#### [Goal of the exercise]
Are you able to quote each entry exactly as written?

*** Data supplied ***

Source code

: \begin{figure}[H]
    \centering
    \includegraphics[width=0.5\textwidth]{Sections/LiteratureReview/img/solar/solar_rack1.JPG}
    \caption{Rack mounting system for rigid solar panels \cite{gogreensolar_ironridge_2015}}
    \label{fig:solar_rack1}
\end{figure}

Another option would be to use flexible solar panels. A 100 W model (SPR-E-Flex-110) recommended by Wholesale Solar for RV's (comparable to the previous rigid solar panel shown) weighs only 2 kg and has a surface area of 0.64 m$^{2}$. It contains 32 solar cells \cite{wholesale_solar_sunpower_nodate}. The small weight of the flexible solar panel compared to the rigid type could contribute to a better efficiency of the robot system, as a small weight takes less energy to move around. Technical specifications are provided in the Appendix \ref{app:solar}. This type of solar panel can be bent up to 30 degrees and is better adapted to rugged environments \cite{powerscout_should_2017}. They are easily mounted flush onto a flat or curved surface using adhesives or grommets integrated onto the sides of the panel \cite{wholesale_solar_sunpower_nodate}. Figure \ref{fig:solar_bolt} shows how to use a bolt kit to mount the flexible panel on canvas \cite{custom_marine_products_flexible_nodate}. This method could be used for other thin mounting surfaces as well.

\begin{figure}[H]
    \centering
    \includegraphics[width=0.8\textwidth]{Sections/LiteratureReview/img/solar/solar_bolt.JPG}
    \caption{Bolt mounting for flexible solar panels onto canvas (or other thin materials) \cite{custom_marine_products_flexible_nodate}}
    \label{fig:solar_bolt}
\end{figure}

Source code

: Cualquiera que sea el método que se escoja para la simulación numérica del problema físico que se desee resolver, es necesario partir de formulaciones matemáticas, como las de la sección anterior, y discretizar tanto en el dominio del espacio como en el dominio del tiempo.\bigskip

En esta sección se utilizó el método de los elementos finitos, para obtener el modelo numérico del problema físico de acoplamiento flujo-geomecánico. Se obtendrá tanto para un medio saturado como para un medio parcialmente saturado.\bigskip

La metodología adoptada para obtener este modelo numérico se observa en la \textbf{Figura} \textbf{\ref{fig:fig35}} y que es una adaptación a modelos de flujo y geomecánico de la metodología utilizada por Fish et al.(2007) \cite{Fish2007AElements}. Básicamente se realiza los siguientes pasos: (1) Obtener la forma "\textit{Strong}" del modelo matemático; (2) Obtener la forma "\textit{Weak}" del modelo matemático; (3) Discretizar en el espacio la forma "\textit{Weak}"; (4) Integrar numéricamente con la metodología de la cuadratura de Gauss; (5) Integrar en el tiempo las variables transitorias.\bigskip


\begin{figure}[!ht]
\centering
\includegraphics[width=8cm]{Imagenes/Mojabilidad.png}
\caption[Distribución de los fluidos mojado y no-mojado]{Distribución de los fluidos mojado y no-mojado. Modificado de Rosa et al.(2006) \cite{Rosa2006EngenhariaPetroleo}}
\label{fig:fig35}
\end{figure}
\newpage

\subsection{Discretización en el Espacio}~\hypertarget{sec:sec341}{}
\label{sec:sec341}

*** End of Data supplied ***

#### [Answer for the task]
Source code

: \begin{figure}[H]
    \centering
    \includegraphics[width=0.5\textwidth]{Sections/LiteratureReview/img/solar/solar_rack1.JPG}
    \caption{Rack mounting system for rigid solar panels \cite{gogreensolar_ironridge_2015}}
    \label{fig:solar_rack1}
\end{figure}

Another option would be to use flexible solar panels. A 100 W model (SPR-E-Flex-110) recommended by Wholesale Solar for RV's (comparable to the previous rigid solar panel shown) weighs only 2 kg and has a surface area of 0.64 m$^{2}$. It contains 32 solar cells \cite{wholesale_solar_sunpower_nodate}. The small weight of the flexible solar panel compared to the rigid type could contribute to a better efficiency of the robot system, as a small weight takes less energy to move around. Technical specifications are provided in the Appendix \ref{app:solar}. This type of solar panel can be bent up to 30 degrees and is better adapted to rugged environments \cite{powerscout_should_2017}. They are easily mounted flush onto a flat or curved surface using adhesives or grommets integrated onto the sides of the panel \cite{wholesale_solar_sunpower_nodate}. Figure \ref{fig:solar_bolt} shows how to use a bolt kit to mount the flexible panel on canvas \cite{custom_marine_products_flexible_nodate}. This method could be used for other thin mounting surfaces as well.

\begin{figure}[H]
    \centering
    \includegraphics[width=0.8\textwidth]{Sections/LiteratureReview/img/solar/solar_bolt.JPG}
    \caption{Bolt mounting for flexible solar panels onto canvas (or other thin materials) \cite{custom_marine_products_flexible_nodate}}
    \label{fig:solar_bolt}
\end{figure}

Source code

: Cualquiera que sea el método que se escoja para la simulación numérica del problema físico que se desee resolver, es necesario partir de formulaciones matemáticas, como las de la sección anterior, y discretizar tanto en el dominio del espacio como en el dominio del tiempo.\bigskip

En esta sección se utilizó el método de los elementos finitos, para obtener el modelo numérico del problema físico de acoplamiento flujo-geomecánico. Se obtendrá tanto para un medio saturado como para un medio parcialmente saturado.\bigskip

La metodología adoptada para obtener este modelo numérico se observa en la \textbf{Figura} \textbf{\ref{fig:fig35}} y que es una adaptación a modelos de flujo y geomecánico de la metodología utilizada por Fish et al.(2007) \cite{Fish2007AElements}. Básicamente se realiza los siguientes pasos: (1) Obtener la forma "\textit{Strong}" del modelo matemático; (2) Obtener la forma "\textit{Weak}" del modelo matemático; (3) Discretizar en el espacio la forma "\textit{Weak}"; (4) Integrar numéricamente con la metodología de la cuadratura de Gauss; (5) Integrar en el tiempo las variables transitorias.\bigskip


\begin{figure}[!ht]
\centering
\includegraphics[width=8cm]{Imagenes/Mojabilidad.png}
\caption[Distribución de los fluidos mojado y no-mojado]{Distribución de los fluidos mojado y no-mojado. Modificado de Rosa et al.(2006) \cite{Rosa2006EngenhariaPetroleo}}
\label{fig:fig35}
\end{figure}
\newpage

\subsection{Discretización en el Espacio}~\hypertarget{sec:sec341}{}
\label{sec:sec341}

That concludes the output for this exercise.